On Wednesday, the Texas Civil Rights Project announced a campaign to end the City of Dallas juvenile curfew ordinance. The coalition of Dallas groups leading the effort notes that nearly 90 percent of young people prosecuted under the ordinance are black or Latino.
The law “undermines community trust in police, undermines the rights of parents, and needlessly funnels young people, particularly young people of color, into the criminal justice system,” the group stresses. More than 11,000 citations have been issued by the Dallas Police Department under the ordinance since 2007.
The ordinance expires in January, and the group has released their data and opinions now in hopes of persuading the Dallas City Council to abolish it.

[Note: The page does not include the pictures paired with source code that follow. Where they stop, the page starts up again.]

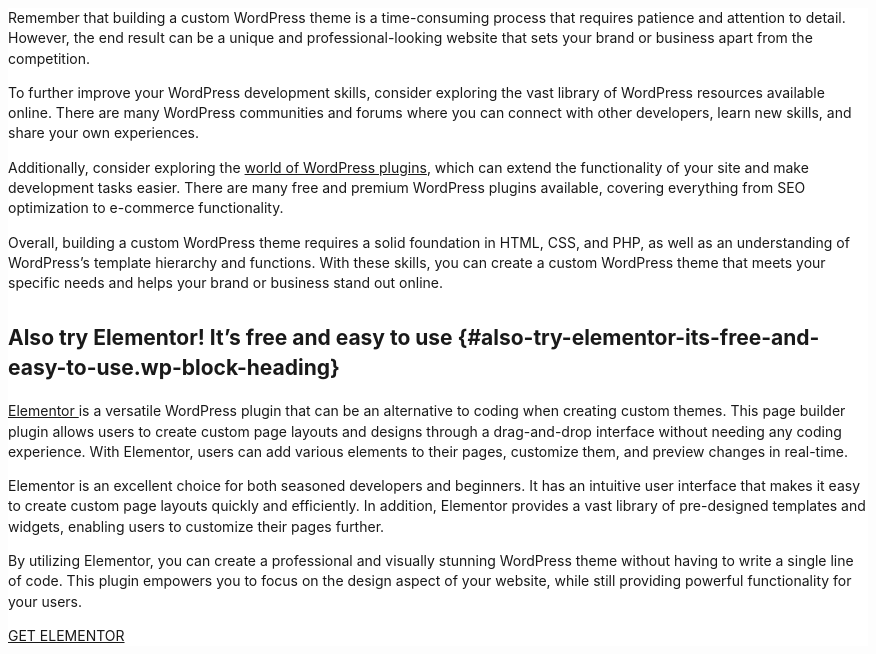 Remember that building a custom WordPress theme is a time-consuming process that requires patience and attention to detail. However, the end result can be a unique and professional-looking website that sets your brand or business apart from the competition.

To further improve your WordPress development skills, consider exploring the vast library of WordPress resources available online. There are many WordPress communities and forums where you can connect with other developers, learn new skills, and share your own experiences.

Additionally, consider exploring the [world of WordPress plugins][1], which can extend the functionality of your site and make development tasks easier. There are many free and premium WordPress plugins available, covering everything from SEO optimization to e-commerce functionality.

Overall, building a custom WordPress theme requires a solid foundation in HTML, CSS, and PHP, as well as an understanding of WordPress&#8217;s template hierarchy and functions. With these skills, you can create a custom WordPress theme that meets your specific needs and helps your brand or business stand out online.

## Also try Elementor! It&#8217;s free and easy to use {#also-try-elementor-its-free-and-easy-to-use.wp-block-heading}

<a href="https://be.elementor.com/visit/?bta=209975&nci=5545" target="_blank" rel="noreferrer noopener">Elementor </a>is a versatile WordPress plugin that can be an alternative to coding when creating custom themes. This page builder plugin allows users to create custom page layouts and designs through a drag-and-drop interface without needing any coding experience. With Elementor, users can add various elements to their pages, customize them, and preview changes in real-time.

Elementor is an excellent choice for both seasoned developers and beginners. It has an intuitive user interface that makes it easy to create custom page layouts quickly and efficiently. In addition, Elementor provides a vast library of pre-designed templates and widgets, enabling users to customize their pages further.

By utilizing Elementor, you can create a professional and visually stunning WordPress theme without having to write a single line of code. This plugin empowers you to focus on the design aspect of your website, while still providing powerful functionality for your users.

<div class="wp-block-buttons is-content-justification-center is-layout-flex wp-container-1">
  <div class="wp-block-button has-custom-width wp-block-button__width-50 has-custom-font-size has-medium-font-size">
    <a class="wp-block-button__link wp-element-button" href="https://be.elementor.com/visit/?bta=209975&nci=5545" target="_blank" rel="noreferrer noopener">GET ELEMENTOR</a>
  </div>
</div>

 [1]: https://wordpress-tactics.com/the-top-10-must-have-wordpress-plugins-for-improved-functionality-and-performance/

Currently, Dallas juveniles are required to be home from 11 p.m. to 6 a.m. Sunday through Thursday nights and by midnight Friday and Saturday. Kids are also required to attend school and can be found truant if found roaming the neighborhood during school hours. Parents who allow their kids to violate curfew can be fined up to $500, and businesses can be fined for allowing young people to hang around on their premises. Exceptions can be made for kids out after hours for work, for an emergency, at a school or church event or accompanied by a parent.
The coalition points to evidence indicating that curfews fail to reduce crime and showing that kids between ages 10 and 16 who receive Class C misdemeanor tickets face arrest, court costs, fines and criminal records without benefit of legal representation.